Key Takeaways
- More than half of Baltimore households were renting in 2024, compared to Maryland’s 32.2% renter share.
- Most recent data shows that Baltimore’s rentership rate has dipped slightly (from 52.1% in 2023 to 51.6% in 2024), but not enough to unseat its status as a renter-majority city.
- Baltimore draws a steady stream of students and young professionals who tend to rent not only for the flexibility that renting provides during early career stages, but also because of financial challenges and the appeal of living closer to universities and job centers where rental housing is more available.
- Over the last decade, the share of renters in Baltimore has been fluctuating and waning, suggesting a subtle shift toward homeownership.
Renting in Baltimore is the norm, not the exception. Last year, more than half the households were renting, making it one of the renter-majority big cities in the United States. By comparison, Maryland’s overall rentership rate stood at just over 32%.
This difference reflects Baltimore’s urban housing dynamics. The area has long attracted a large student population and young professionals, thanks to institutions such as Johns Hopkins University and the University of Maryland. For this demographic, in particular, rental housing can be a more accessible choice in Baltimore. Although homeownership can seem more accessible than in nearby Washington, D.C., for example, it still feels unattainable for many households due to rising home prices and stricter mortgage conditions.
A Decade of Renting in Baltimore, MD
Baltimore’s rentership rate has remained above 50% throughout the last decade, but the trend reveals subtle shifts.
In 2014, 54% of the city’s households were renting. The share climbed in the years that followed and reached its peak in 2020, rising to 56.7% as pandemic uncertainty led more households to rent instead of committing to buying. Since then, the rate has fluctuated and settled at 51.6% in 2024. Meanwhile, the share of renters statewide hovered around 32%-34% across the past decade.

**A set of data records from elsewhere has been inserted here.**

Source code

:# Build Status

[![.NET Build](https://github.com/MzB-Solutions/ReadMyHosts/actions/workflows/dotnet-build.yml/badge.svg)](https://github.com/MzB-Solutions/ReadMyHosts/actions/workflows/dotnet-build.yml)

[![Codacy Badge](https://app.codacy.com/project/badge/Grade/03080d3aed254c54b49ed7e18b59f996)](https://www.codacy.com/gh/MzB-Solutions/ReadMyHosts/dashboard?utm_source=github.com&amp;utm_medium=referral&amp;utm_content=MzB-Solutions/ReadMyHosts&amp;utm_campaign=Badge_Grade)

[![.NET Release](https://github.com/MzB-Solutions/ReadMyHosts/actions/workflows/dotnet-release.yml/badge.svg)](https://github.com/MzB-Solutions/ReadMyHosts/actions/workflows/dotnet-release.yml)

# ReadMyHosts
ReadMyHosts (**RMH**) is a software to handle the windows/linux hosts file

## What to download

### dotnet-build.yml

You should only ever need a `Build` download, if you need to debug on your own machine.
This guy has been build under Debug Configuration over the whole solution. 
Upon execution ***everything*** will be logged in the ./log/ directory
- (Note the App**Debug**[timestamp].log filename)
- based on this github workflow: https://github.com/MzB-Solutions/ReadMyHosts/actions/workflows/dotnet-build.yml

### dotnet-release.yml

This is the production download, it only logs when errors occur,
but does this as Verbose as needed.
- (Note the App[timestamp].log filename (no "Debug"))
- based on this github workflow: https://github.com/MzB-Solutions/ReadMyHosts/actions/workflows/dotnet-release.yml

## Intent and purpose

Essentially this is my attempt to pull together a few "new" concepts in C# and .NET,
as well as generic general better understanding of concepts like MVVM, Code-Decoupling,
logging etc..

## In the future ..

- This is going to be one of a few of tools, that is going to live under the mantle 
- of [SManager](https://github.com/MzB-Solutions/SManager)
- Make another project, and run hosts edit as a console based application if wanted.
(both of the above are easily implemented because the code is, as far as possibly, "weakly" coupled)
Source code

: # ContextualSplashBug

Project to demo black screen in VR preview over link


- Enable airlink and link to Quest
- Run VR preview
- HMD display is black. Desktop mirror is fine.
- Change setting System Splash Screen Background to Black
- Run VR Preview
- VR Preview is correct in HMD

This gap in rentership rates is consistent with broader U.S. trends: major urban areas typically have higher rental concentrations than suburban or rural regions. In Baltimore’s case, the concentration of universities, major hospitals, and large employment hubs reinforces rental demand, as does the presence of more attainable multifamily housing stock compared to wealthier suburban counties.
Renters Across Baltimore Metro Are Renting for Longer
At the same time, the Baltimore metropolitan area mirrors another national trend: people are renting for longer, not just passing through.

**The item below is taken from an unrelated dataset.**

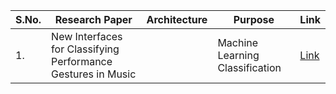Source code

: | S.No. | Research Paper | Architecture | Purpose | Link |
| ---- | ---- | ---- | ---- | ---- |
|1.|New Interfaces for Classifying Performance Gestures in Music||Machine Learning Classification|[Link](https://github.com/kwanit1142/Research-Papers-Reading-Directory/blob/main/Others/New%20Interfaces%20for%20Classifying%20Performance%20Gestures%20in%20Music.pdf)|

According to a Point2Homes study, short-term renting (less than a year) has declined, while households renting for 5–9 years or even 10+ years have grown the most. That pattern is especially visible among Baltimore renters in larger homes, with three-bedroom homes making up the largest share of rentals (almost 50%), followed by two-bedrooms (28.5%).

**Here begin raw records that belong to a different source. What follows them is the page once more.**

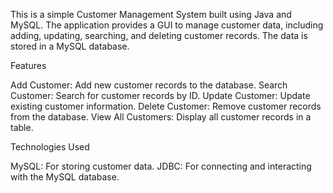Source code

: This is a simple Customer Management System built using Java and MySQL.
The application provides a GUI to manage customer data, including adding, updating, searching, and deleting customer records. The data is stored in a MySQL database.

Features

Add Customer: Add new customer records to the database.
Search Customer: Search for customer records by ID.
Update Customer: Update existing customer information.
Delete Customer: Remove customer records from the database.
View All Customers: Display all customer records in a table.

Technologies Used

MySQL: For storing customer data.
JDBC: For connecting and interacting with the MySQL database.


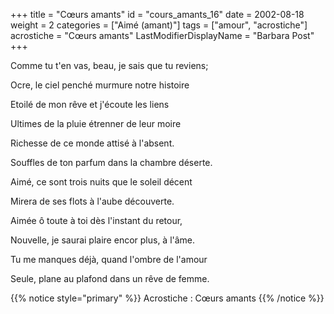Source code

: +++
title = "Cœurs amants"
id = "cours_amants_16"
date = 2002-08-18
weight = 2
categories = ["Aimé (amant)"]
tags = ["amour", "acrostiche"]
acrostiche = "Cœurs amants"
LastModifierDisplayName = "Barbara Post"
+++

Comme tu t'en vas, beau, je sais que tu reviens;

Ocre, le ciel penché murmure notre histoire

Etoilé de mon rêve et j'écoute les liens

Ultimes de la pluie étrenner de leur moire

Richesse de ce monde attisé à l'absent.

Souffles de ton parfum dans la chambre déserte.



Aimé, ce sont trois nuits que le soleil décent

Mirera de ses flots à l'aube découverte.

Aimée ô toute à toi dès l'instant du retour,

Nouvelle, je saurai plaire encor plus, à l'âme.

Tu me manques déjà, quand l'ombre de l'amour

Seule, plane au plafond dans un rêve de femme.

{{% notice style="primary" %}}
Acrostiche : Cœurs amants
{{% /notice %}}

For Baltimore, this helps explain why the city can hold onto its renter-majority status despite fluctuations and dips in overall rate: when households are renting bigger homes and staying put for the long haul, rentership becomes less of a temporary stage and more of a lasting housing choice.
Baltimore has been diverging from the state’s broader trend toward ownership for a while. The numbers confirm that, despite the city’s rentership rate fluctuating, its durable renter base continues to define its housing profile.
For many Baltimore renters, what they spend on housing is linked to what they save (or don’t save) on getting around the city. A Point2Homes study found that switching from driving to public transit could save residents more than $7,100 a year.
Methodology
Point2Homes.com is a real estate listing portal for rental homes across the United States. Part of Yardi Systems, Point2Homes covers housing trends and news through comprehensive studies that draw from internal data, public records, governmental sources, and online research.
- For this study, we looked at rentership rates in Baltimore and the state of Maryland.
- The report uses data on rentership evolution between 2014 and 2024, as per the U.S. Census Bureau, ACS 1-year estimates. Since ACS 1-year estimates were not published for 2020, data from the Decennial Census was used instead.